Segment Open

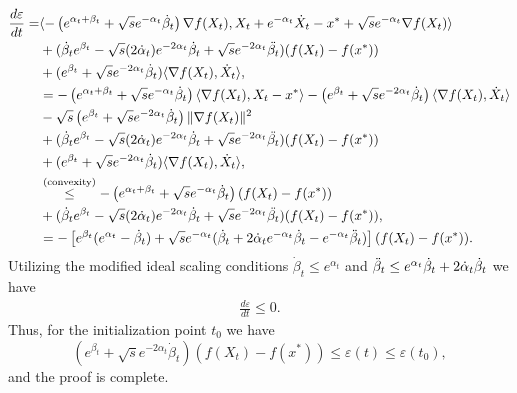 \documentclass{article}
\theoremstyle{plain}
\theoremstyle{definition}
\theoremstyle{remark}
\begin{document}
\begin{align}
     \frac{d \varepsilon}{dt}=& \langle -\left(e^{\alpha_t+\beta_t}+\sqrt{s}e^{-\alpha_t}\dot \beta_t \right)\nabla f(X_t),X_t+e^{-\alpha_t}\dot X_t-x^*+\sqrt{s}e^{-\alpha_t}\nabla f(X_t) \rangle \nonumber \\
     &+(\dot \beta_te^{\beta_t}-\sqrt{s}(2\dot \alpha_t)e^{-2\alpha_t}\dot \beta_t +\sqrt{s}e^{-2\alpha_t}\Ddot{\beta_t})(f(X_t)-f(x^*))\nonumber\\
    &+(e^{\beta_t}+\sqrt{s}e^{-2\alpha_t}\dot \beta_t)\langle\nabla f(X_t),\dot X_t\rangle,\nonumber\\
     &= -\left(e^{\alpha_t+\beta_t}+\sqrt{s}e^{-\alpha_t}\dot \beta_t \right)\langle\nabla f(X_t),X_t-x^*\rangle -\left(e^{\beta_t}+\sqrt{s}e^{-2\alpha_t}\dot \beta_t \right)\langle \nabla f(X_t),\dot X_t\rangle \nonumber\\
     &-\sqrt{s}\left(e^{\beta_t}+\sqrt{s}e^{-2\alpha_t}\dot \beta_t \right)\|\nabla f(X_t)\|^2\nonumber\\
     &+(\dot \beta_te^{\beta_t}-\sqrt{s}(2\dot \alpha_t)e^{-2\alpha_t}\dot \beta_t +\sqrt{s}e^{-2\alpha_t}\Ddot{\beta_t})(f(X_t)-f(x^*))\nonumber\\
    &+(e^{\beta_t}+\sqrt{s}e^{-2\alpha_t}\dot \beta_t)\langle\nabla f(X_t),\dot X_t\rangle,\nonumber\\
     & \overset{\text{(convexity)}}{\leq} -\left(e^{\alpha_t+\beta_t}+\sqrt{s}e^{-\alpha_t}\dot \beta_t \right)(f(X_t)-f(x^*))\nonumber\\
     &+(\dot \beta_te^{\beta_t}-\sqrt{s}(2\dot \alpha_t)e^{-2\alpha_t}\dot \beta_t +\sqrt{s}e^{-2\alpha_t}\Ddot{\beta_t})(f(X_t)-f(x^*)),\nonumber\\
     & = -\left[e^{\beta_t}(e^{\alpha_t}-\dot \beta_t)+\sqrt{s}e^{-\alpha_t}(\dot \beta_t+2\dot \alpha_t e^{-\alpha_t}\dot \beta_t-e^{-\alpha_t}\Ddot{\beta}_t)\right](f(X_t)-f(x^*)).\nonumber
\end{align}
Utilizing the modified ideal scaling conditions $\dot \beta_t\leq e^{\alpha_t}$ and $\Ddot{\beta}_t\leq e^{\alpha_t}\dot \beta_t + 2\dot \alpha_t \dot \beta_t$ we have
\begin{align}
     \frac{d \varepsilon}{dt}\leq 0.\nonumber
\end{align}
Thus, for the initialization point $t_0$ we have
$$(e^{\beta_t}+\sqrt{s}e^{-2\alpha_t}\dot \beta_t)(f(X_t)-f(x^*))\leq \varepsilon(t)\leq \varepsilon(t_0),$$
and the proof is complete.
\end{document}
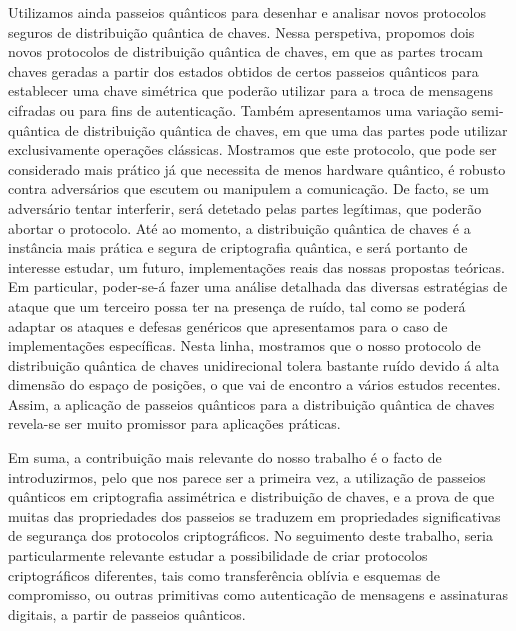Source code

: \documentclass[11pt]{report}
\begin{document}
Utilizamos ainda passeios qu\^{a}nticos para desenhar e analisar novos protocolos seguros de distribui\c{c}\~{a}o qu\^{a}ntica de chaves. Nessa perspetiva, propomos dois novos protocolos de distribui\c{c}\~{a}o qu\^{a}ntica de chaves, em que as partes trocam chaves geradas a partir dos estados obtidos de certos passeios qu\^{a}nticos para establecer uma chave sim\'{e}trica que poder\~{a}o utilizar para a troca de mensagens cifradas ou para fins de autentica\c{c}\~{a}o. Tamb\'{e}m apresentamos uma varia\c{c}\~{a}o semi-qu\^{a}ntica de distribui\c{c}\~{a}o qu\^{a}ntica de chaves, em que uma das partes pode utilizar exclusivamente opera\c{c}\~{o}es cl\'{a}ssicas. Mostramos que este protocolo, que pode ser considerado mais pr\'{a}tico j\'{a} que necessita de menos hardware qu\^{a}ntico, \'{e} robusto contra advers\'{a}rios que escutem ou manipulem a comunica\c{c}\~{a}o. De facto, se um advers\'{a}rio tentar interferir, ser\'{a} detetado pelas partes leg\'{i}timas, que poder\~{a}o abortar o protocolo. At\'{e} ao momento, a distribui\c{c}\~{a}o qu\^{a}ntica de chaves \'{e} a instância mais pr\'{a}tica e segura de criptografia qu\^{a}ntica, e ser\'{a} portanto de interesse estudar, um futuro, implementa\c{c}\~{o}es reais das nossas propostas te\'{o}ricas. Em particular, poder-se-\'{a} fazer uma an\'{a}lise detalhada das diversas estrat\'{e}gias de ataque que um terceiro possa ter na presen\c{c}a de ru\'{i}do, tal como se poder\'{a} adaptar os ataques e defesas gen\'{e}ricos que apresentamos para o caso de implementa\c{c}\~{o}es espec\'{i}ficas. Nesta linha, mostramos que o nosso protocolo de distribui\c{c}\~{a}o qu\^{a}ntica de chaves unidirecional tolera bastante ru\'{i}do devido \'{a} alta dimens\~{a}o do espa\c{c}o de posi\c{c}\~{o}es, o que vai de encontro a v\'{a}rios estudos recentes. Assim, a aplica\c{c}\~{a}o de passeios qu\^{a}nticos para a distribui\c{c}\~{a}o qu\^{a}ntica de chaves revela-se ser muito promissor para aplica\c{c}\~{o}es pr\'{a}ticas.



Em suma, a contribui\c{c}\~{a}o mais relevante do nosso trabalho \'{e} o facto de introduzirmos, pelo que nos parece ser a primeira vez, a utiliza\c{c}\~{a}o de passeios qu\^{a}nticos em criptografia assim\'{e}trica e distribui\c{c}\~{a}o de chaves, e a prova de que muitas das propriedades dos passeios se traduzem em propriedades significativas de seguran\c{c}a dos protocolos criptogr\'{a}ficos. No seguimento deste trabalho, seria particularmente relevante estudar a possibilidade de criar protocolos criptogr\'{a}ficos diferentes, tais como transfer\^{e}ncia obl\'{i}via e esquemas de compromisso, ou outras primitivas como autentica\c{c}\~{a}o de mensagens e assinaturas digitais, a partir de passeios qu\^{a}nticos.
\end{document}
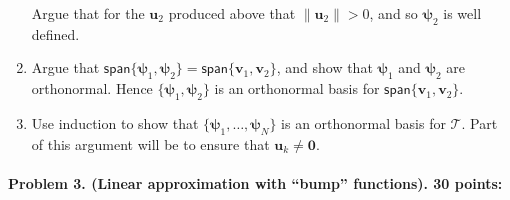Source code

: \documentclass[11pt,twoside]{article}
\begin{document}
\begin{enumerate}[label=(\alph*)]
 Argue that for the $\mathbf{u}_2$ produced above that $\|\mathbf{u}_2\|>0$, and so $\mathbf{\psi}_2$ is well defined.

        \item Argue that $\mathsf{span}\{\mathbf{\psi}_1,\mathbf{\psi}_2\} = \mathsf{span}\{\mathbf{v}_1,\mathbf{v}_2\}$, and show that $\mathbf{\psi}_1$ and $\mathbf{\psi}_2$ are orthonormal.  Hence $\{\mathbf{\psi}_1,\mathbf{\psi}_2\}$ is an orthonormal basis for $\mathsf{span}\{\mathbf{v}_1,\mathbf{v}_2\}$.
        
        \item Use induction to show that $\{\mathbf{\psi}_1,\ldots,\mathbf{\psi}_N\}$ is an orthonormal basis for $\mathcal{T}$.  Part of this argument will be to ensure that $\mathbf{u}_k\not=\mathbf{0}$.
\end{enumerate}


\paragraph{Problem 3. (Linear approximation with ``bump'' functions). 30 points:}
\end{document}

Segment Closed

■ **The problem**:
Every line that holds the string "theoremstyle" must be copied from the records above.

■ **Answer section**:
\theoremstyle{plain}
\theoremstyle{definition}
\theoremstyle{remark}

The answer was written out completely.